◆ **What you have to do**
Wherever the word "class" occurs in the listing, copy the whole line.
Task data START
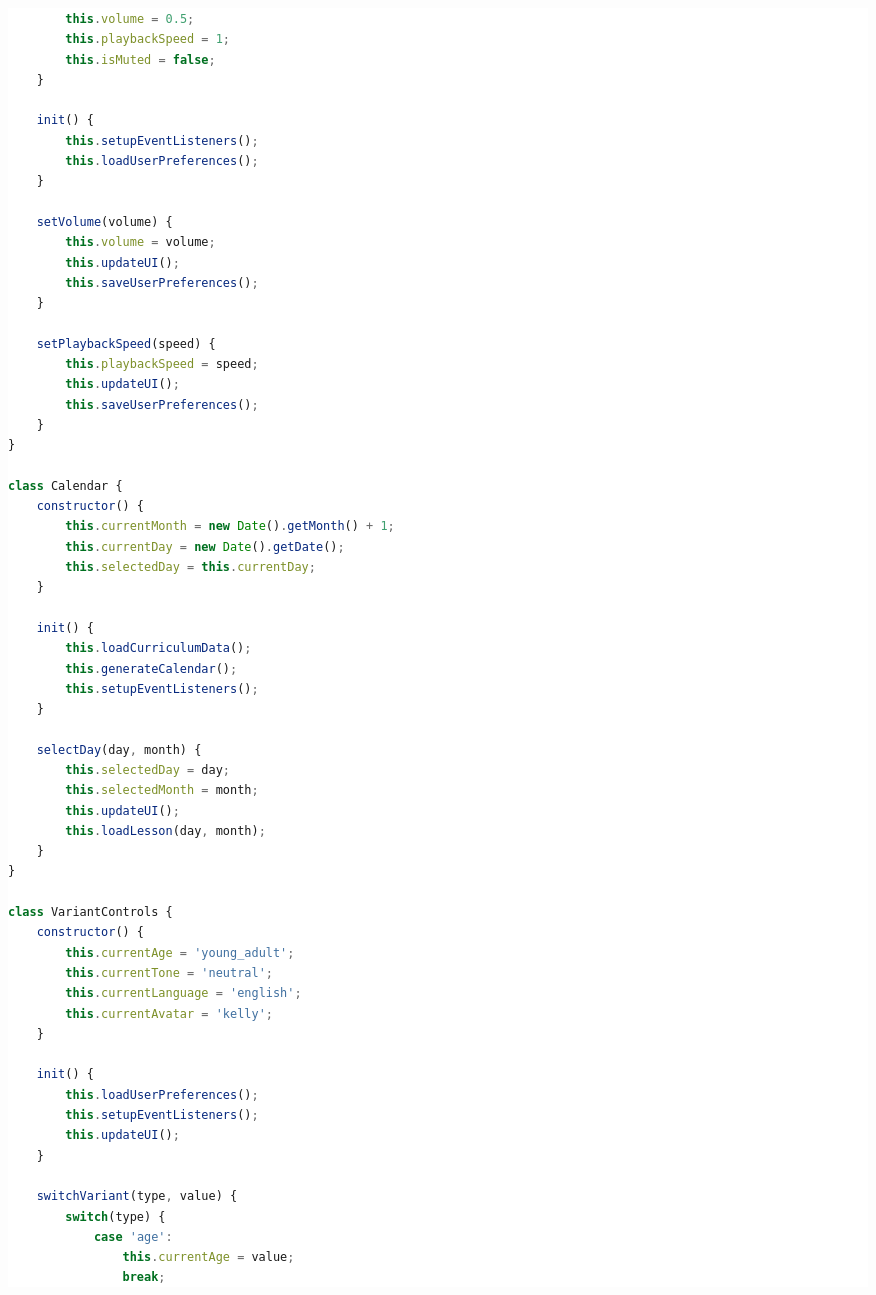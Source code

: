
 ```javascript
        this.volume = 0.5;
        this.playbackSpeed = 1;
        this.isMuted = false;
    }
    
    init() {
        this.setupEventListeners();
        this.loadUserPreferences();
    }
    
    setVolume(volume) {
        this.volume = volume;
        this.updateUI();
        this.saveUserPreferences();
    }
    
    setPlaybackSpeed(speed) {
        this.playbackSpeed = speed;
        this.updateUI();
        this.saveUserPreferences();
    }
}

class Calendar {
    constructor() {
        this.currentMonth = new Date().getMonth() + 1;
        this.currentDay = new Date().getDate();
        this.selectedDay = this.currentDay;
    }
    
    init() {
        this.loadCurriculumData();
        this.generateCalendar();
        this.setupEventListeners();
    }
    
    selectDay(day, month) {
        this.selectedDay = day;
        this.selectedMonth = month;
        this.updateUI();
        this.loadLesson(day, month);
    }
}

class VariantControls {
    constructor() {
        this.currentAge = 'young_adult';
        this.currentTone = 'neutral';
        this.currentLanguage = 'english';
        this.currentAvatar = 'kelly';
    }
    
    init() {
        this.loadUserPreferences();
        this.setupEventListeners();
        this.updateUI();
    }
    
    switchVariant(type, value) {
        switch(type) {
            case 'age':
                this.currentAge = value;
                break;
```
Task data END
◆ **The answer**
class Calendar {
class VariantControls {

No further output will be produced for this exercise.